Deployment failure analyzer

Every failed deployment is a blocker for DevOps teams. You can use the Octopus AI Assistant to analyze failed deployments, reducing the time you spend troubleshooting by providing immediate, context-aware analysis and remediation steps based on your specific deployment scenario. When a deployment fails, the analyzer gathers context about the deployment including logs, process configuration, and script content, and provides actionable suggestions to get your team unblocked faster.

How the deployment failure analyzer works

The Deployment Failure Analyzer captures detailed information about deployments, including:

  • Deployment logs and error messages
  • Deployment process configuration
  • Script content from deployment steps
  • Build information and artifacts
  • Environment and target details

This context is analyzed by the Octopus AI Assistant to identify the root cause of the failure and provide specific suggestions for resolution.

Using the deployment failure analyzer

When a deployment fails, you can launch the Octopus AI Assistant from the deployment page. The analyzer will present a suggested prompt for analyzing the failed deployment:

Help me understand why the deployment failed. If the deployment didn't fail, say so. Provide suggestions for resolving the issue.

The Octopus AI Assistant will analyze the deployment context and provide:

  1. Reason for failure - The specific step and error that caused the deployment to fail
  2. What happened - A detailed breakdown of the deployment process and where it went wrong
  3. Suggestions for resolving the issue - Actionable remediation steps with specific commands and configuration changes
  4. Next steps - Recommended actions to investigate further and prevent future failures

Example analysis

Below is a basic example of how the Deployment Failure Analyzer works in practice. The analyzer identified that an Azure Resource Group could not be found during deployment and provided troubleshooting guidance, including verifying the resource group exists, checking Azure account permissions, looking for typos in the configuration, and enabling step retries for intermittent issues.

Deployment failure analysis example

Adding business logic using custom prompts

For organizations with specific internal processes and troubleshooting procedures, you can enhance the Deployment Failure Analyzer with custom business logic using custom prompts. Custom prompts are defined as variables in Library Variable Sets within Octopus Deploy, allowing you to embed organization-specific guidance and next steps directly into the failure analysis responses.

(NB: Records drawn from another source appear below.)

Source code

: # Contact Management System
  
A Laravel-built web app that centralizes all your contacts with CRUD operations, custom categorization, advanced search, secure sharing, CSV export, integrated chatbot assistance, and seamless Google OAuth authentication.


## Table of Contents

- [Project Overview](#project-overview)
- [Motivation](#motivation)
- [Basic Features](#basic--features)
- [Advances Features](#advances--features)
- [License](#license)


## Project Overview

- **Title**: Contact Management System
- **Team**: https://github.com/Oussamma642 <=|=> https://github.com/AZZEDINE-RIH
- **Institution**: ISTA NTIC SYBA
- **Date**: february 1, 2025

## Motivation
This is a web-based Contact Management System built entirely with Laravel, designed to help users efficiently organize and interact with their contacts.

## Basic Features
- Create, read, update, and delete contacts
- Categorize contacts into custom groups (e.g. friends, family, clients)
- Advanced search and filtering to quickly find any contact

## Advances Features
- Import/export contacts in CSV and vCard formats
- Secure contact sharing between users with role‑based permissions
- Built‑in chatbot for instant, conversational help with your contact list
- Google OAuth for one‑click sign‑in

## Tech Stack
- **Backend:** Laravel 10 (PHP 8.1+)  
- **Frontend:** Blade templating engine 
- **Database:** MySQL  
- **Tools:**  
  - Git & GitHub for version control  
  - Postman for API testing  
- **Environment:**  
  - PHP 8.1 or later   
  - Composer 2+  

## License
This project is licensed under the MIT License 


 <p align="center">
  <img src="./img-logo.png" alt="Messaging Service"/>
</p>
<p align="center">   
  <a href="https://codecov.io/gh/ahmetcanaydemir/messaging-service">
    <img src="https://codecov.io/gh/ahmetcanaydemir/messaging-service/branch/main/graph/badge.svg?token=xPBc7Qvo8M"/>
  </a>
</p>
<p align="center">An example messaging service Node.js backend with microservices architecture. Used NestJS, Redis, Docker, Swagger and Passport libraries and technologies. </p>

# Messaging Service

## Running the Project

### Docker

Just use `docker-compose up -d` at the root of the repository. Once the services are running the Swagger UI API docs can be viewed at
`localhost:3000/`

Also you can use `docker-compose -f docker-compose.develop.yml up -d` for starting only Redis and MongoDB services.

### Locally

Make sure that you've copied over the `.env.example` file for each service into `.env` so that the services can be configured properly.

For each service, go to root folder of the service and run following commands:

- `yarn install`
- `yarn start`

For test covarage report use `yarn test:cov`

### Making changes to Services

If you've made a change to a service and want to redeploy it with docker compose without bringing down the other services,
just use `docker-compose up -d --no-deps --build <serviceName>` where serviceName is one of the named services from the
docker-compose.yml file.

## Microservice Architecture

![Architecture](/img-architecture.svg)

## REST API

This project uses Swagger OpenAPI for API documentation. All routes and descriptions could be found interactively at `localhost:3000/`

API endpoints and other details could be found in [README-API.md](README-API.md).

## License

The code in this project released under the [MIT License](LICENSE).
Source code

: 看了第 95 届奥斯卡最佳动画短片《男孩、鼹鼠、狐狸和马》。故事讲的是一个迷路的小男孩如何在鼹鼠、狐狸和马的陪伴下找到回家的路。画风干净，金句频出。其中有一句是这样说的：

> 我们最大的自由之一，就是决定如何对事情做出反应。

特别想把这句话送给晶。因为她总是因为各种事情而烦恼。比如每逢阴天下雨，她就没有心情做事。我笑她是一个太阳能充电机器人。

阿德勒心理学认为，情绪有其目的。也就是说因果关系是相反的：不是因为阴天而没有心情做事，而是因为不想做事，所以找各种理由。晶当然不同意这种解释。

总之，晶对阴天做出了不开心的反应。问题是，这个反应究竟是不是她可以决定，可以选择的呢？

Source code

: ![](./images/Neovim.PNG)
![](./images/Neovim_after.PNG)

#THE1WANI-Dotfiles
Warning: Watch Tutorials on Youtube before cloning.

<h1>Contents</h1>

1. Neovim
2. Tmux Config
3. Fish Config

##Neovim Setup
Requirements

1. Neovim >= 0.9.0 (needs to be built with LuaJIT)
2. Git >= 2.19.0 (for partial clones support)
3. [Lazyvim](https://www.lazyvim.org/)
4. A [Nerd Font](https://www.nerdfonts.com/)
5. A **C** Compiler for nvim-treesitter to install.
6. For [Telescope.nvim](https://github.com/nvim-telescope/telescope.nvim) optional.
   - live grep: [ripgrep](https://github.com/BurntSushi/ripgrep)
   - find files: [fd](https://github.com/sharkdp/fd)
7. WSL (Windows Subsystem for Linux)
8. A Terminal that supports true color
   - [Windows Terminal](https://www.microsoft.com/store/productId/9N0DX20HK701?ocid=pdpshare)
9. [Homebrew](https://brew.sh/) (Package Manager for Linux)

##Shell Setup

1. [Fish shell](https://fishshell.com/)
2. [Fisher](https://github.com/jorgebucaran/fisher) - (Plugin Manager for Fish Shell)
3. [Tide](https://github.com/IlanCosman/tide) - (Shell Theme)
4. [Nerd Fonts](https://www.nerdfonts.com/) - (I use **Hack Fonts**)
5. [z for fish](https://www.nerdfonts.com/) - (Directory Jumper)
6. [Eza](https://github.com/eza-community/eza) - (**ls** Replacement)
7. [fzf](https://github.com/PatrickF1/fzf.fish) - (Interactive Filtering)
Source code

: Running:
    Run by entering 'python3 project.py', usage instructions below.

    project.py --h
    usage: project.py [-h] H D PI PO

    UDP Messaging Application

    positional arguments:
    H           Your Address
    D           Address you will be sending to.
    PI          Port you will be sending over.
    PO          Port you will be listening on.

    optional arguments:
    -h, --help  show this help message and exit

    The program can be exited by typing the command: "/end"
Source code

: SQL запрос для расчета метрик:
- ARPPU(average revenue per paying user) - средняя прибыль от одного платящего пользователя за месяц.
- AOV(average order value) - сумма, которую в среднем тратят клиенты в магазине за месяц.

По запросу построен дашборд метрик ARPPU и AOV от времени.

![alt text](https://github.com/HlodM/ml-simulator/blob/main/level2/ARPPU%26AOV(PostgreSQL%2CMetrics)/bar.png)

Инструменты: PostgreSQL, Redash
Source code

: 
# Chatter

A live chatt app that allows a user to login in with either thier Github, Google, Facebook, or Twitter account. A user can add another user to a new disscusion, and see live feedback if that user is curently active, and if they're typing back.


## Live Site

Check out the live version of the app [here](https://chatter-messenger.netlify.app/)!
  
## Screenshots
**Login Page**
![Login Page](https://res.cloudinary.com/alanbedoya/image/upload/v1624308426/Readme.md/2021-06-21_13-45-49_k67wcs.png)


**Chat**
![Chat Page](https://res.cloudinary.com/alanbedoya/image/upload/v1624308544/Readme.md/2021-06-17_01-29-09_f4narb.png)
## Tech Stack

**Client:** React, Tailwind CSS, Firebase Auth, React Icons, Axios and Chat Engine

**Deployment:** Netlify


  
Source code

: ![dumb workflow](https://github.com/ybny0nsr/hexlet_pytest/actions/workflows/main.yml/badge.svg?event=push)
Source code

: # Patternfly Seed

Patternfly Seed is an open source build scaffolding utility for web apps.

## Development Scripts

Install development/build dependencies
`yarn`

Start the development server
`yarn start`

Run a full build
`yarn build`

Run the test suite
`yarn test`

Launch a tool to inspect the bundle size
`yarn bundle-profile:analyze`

Custom prompts work by combining a user-facing prompt (PageName[#].Prompt) with an optional system prompt (PageName[#].SystemPrompt) that contains your business logic. The .Prompt variable defines what users see and interact with, while the .SystemPrompt variable provides behind-the-scenes instructions that guide the AI’s analysis without being visible to users.

Example: Missing Azure resource group

Here’s an example of how to configure custom business logic for deployment failures where an Azure resource group cannot be found. While this is a basic example, it shows how you can embed custom business logic for known issues, instruct the LLM on how to respond, and whether to also include general troubleshooting steps from the LLM or not.

Custom logic is defined by configuring variables in a variable set named OctoAI Prompts in Octopus Deploy.

Variable nameVariable value
Project.Deployment[0].PromptWhy did the deployment fail? If the deployment didn’t fail, say so. Provide suggestions for resolving the issue.
Project.Deployment[0].SystemPromptIf the logs indicate that an Azure resource group could not be located, find the team responsible for the project in the project descriptions and return the instruction to create a support ticket using the Slack workflow in the team slack channel. Don’t provide general troubleshooting steps in the response.

In this example, when the analyzer detects an issue related to a missing Azure Resource Group in the deployment logs, it will:

  1. Look up the responsible team from the project description
  2. Provide specific instructions to create a support ticket via the team’s Slack workflow
  3. Direct users to the appropriate team channel rather than providing generic troubleshooting steps

Deployment failure analysis example with custom prompt

This approach ensures users get immediate, actionable guidance that follows your organization’s established support processes, reducing resolution time and ensuring consistency across teams.

For detailed instructions on setting up custom prompts, including variable naming conventions and supported pages, see the custom prompts documentation.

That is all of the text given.